Dialah yang mengutus kepada kaum yang buta huruf seorang Rasul di antara mereka, yang membacakan ayat-ayat-Nya kepada mereka, mensucikan mereka dan mengajarkan kepada mereka Kitab dan hikmah. Dan sesungguhnya mereka sebelumnya benar-benar dalam kesesatan yang nyata. (QS. 62:2)
Curahan Kasih Allah Sucikan Hati Hamba dari Hijab Nilai

alam kehidupan sehari-hari, sering kali terdengar seseorang pendidik mengatakan: “Si A baik, si B itu begini dan begitu”. Berbagai macam bentuk penilaian dilontarkan. Namun jarang disadari bahwa sikap demikian itu menggambarkan bahwa “diri si penilai lebih baik dari pada yang dinilai”. Sudahkah diketahui dengan pasti ukuran baik dan salahnya atau benar tidaknya? Apabila seseorang telah berani menjatuhkan penilaian, berarti dirinya telah memiliki pedoman yang pasti tentang ukuran penilaian.
Apakah dapat seseorang dikatakan baik, bila ucap katanya manis memikat, sikapnya menunjukkan tingkat kepedulian sosial yang tinggi, ditambah lagi tindak perbuatannya penuh dihiasi dengan sifat kasih sayang, jika pada hatinya terselip maksud-maksud kerusakan dan kejahatan? Begitu pula terhadap para pendidik, baik itu orang tua maupun para pendidik formal. Dapatkah mereka mengatakan dengan pasti jika anak didiknya baik atau kurang baik --jika dasar penilaiannya adalah besarnya nilai biji-biji angka yang diperoleh oleh anak didik dari hasil mengutip dan mengulang dengan sempurna apa-apa yang telah disampaikan fihak pendidik? Bisa saja di satu sisi anak yang dipandang baik terbelenggu dalam kebejatan akhlaq. Gambaran demikian tersebut tidak melanda satu dua anak didik.

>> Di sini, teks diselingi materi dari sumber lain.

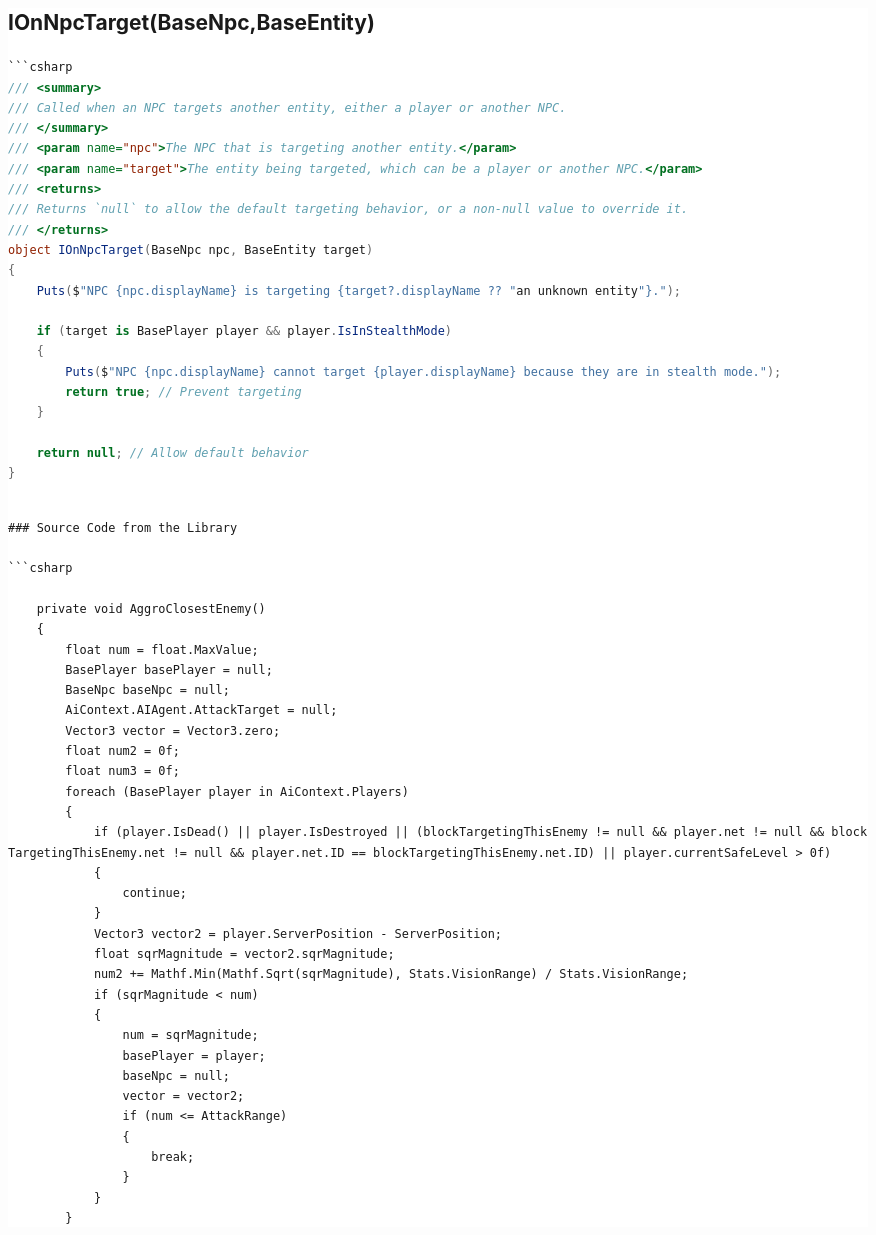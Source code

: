 ## IOnNpcTarget(BaseNpc,BaseEntity)

```csharp
```csharp
/// <summary>
/// Called when an NPC targets another entity, either a player or another NPC.
/// </summary>
/// <param name="npc">The NPC that is targeting another entity.</param>
/// <param name="target">The entity being targeted, which can be a player or another NPC.</param>
/// <returns>
/// Returns `null` to allow the default targeting behavior, or a non-null value to override it.
/// </returns>
object IOnNpcTarget(BaseNpc npc, BaseEntity target)
{
    Puts($"NPC {npc.displayName} is targeting {target?.displayName ?? "an unknown entity"}.");
    
    if (target is BasePlayer player && player.IsInStealthMode)
    {
        Puts($"NPC {npc.displayName} cannot target {player.displayName} because they are in stealth mode.");
        return true; // Prevent targeting
    }

    return null; // Allow default behavior
}
```
```

### Source Code from the Library

```csharp

	private void AggroClosestEnemy()
	{
		float num = float.MaxValue;
		BasePlayer basePlayer = null;
		BaseNpc baseNpc = null;
		AiContext.AIAgent.AttackTarget = null;
		Vector3 vector = Vector3.zero;
		float num2 = 0f;
		float num3 = 0f;
		foreach (BasePlayer player in AiContext.Players)
		{
			if (player.IsDead() || player.IsDestroyed || (blockTargetingThisEnemy != null && player.net != null && blockTargetingThisEnemy.net != null && player.net.ID == blockTargetingThisEnemy.net.ID) || player.currentSafeLevel > 0f)
			{
				continue;
			}
			Vector3 vector2 = player.ServerPosition - ServerPosition;
			float sqrMagnitude = vector2.sqrMagnitude;
			num2 += Mathf.Min(Mathf.Sqrt(sqrMagnitude), Stats.VisionRange) / Stats.VisionRange;
			if (sqrMagnitude < num)
			{
				num = sqrMagnitude;
				basePlayer = player;
				baseNpc = null;
				vector = vector2;
				if (num <= AttackRange)
				{
					break;
				}
			}
		}
```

Di zaman sekarang ini, tidak sedikit baik fihak pendidik maupun yang dididik sama-sama memiliki kecerdasan tinggi, tapi juga sama-sama terperosok dalam kubangan kerusakan akhlaq. Masihkah anak didik maupun si pendidik dikatakan sebagai orang yang baik? Bagaimana menilainya? Betapa rendahnya ukuran nilai kebaikan di mata mereka yang suka menilai. Mereka hanya dapat menilai dari satu sisi, sedangkan di sisi lain mereka buta. Tetapi mereka telah begitu berani menjatuhkan vonis penilaian. Ini bukan berarti manusia dilarang menilai, tetapi layakkah menilai jika dasar penilaian itu belum dapat diketahui secara menyeluruh dan pasti? Baik bukan saja dipandang dari satu sisi penilaian. Sesuatu baru bisa dinilai baik jika sifat penilaiannya menyeluruh. Sedangkan yang tahu secara pasti dan menyeluruh tentang sesuatu itu baik hanyalah Allah. Jika manusia hendak mencoba memberikan penilaian, mengapa tidak mau bertanya kepada Allah?
Kesombongan dalam menilai banyak berbuah dalam diri manusia. Belum lagi buah kesombongan lainnya. Dapatlah direnungkan, pantaskah manusia jika dari waktu ke waktu hanya menampilkan buah keombongan, sementara ia terus menilai orang-orang di luar dirinya. Padahal, apa yang dipandang baik dan dinilai baik itu belum tentu benar-benar baik di mata Allah. Boleh jadi apa yang dipandang baik dan dinilai baik oleh si pendidik, justru bernilai buruk bahkan lebih buruk di mata Allah. Contoh: fihak pendidik menilai baik terhadap anak didiknya semata-mata karena ia telah berhasil mengutip dan mengulang dengan sempurna ajaran si guru, tanpa menyoroti kerusakan akhlaqnya. Penilaian demikian itu di mata Allah bisa jadi justru merupakan penilaian yang paling buruk.
Mengapa dikatakan penilaian yang paling buruk? Sebab pendidik telah menjadikan anak didik tertipu: mereka telah merasa menjadi anak yang baik, tanpa menyadari kerusakan akhlaqnya. Maka tidak salah mereka yang suka dan berkecimpung dalam dunia penilaian, merenung benarkah sudah penilaian yang diberikan kepada mereka yang dinilai? Anak kandung atau anak didik sering didudukkan sebagai objek penderita bahkan seringkali terancam penilaian pendidik.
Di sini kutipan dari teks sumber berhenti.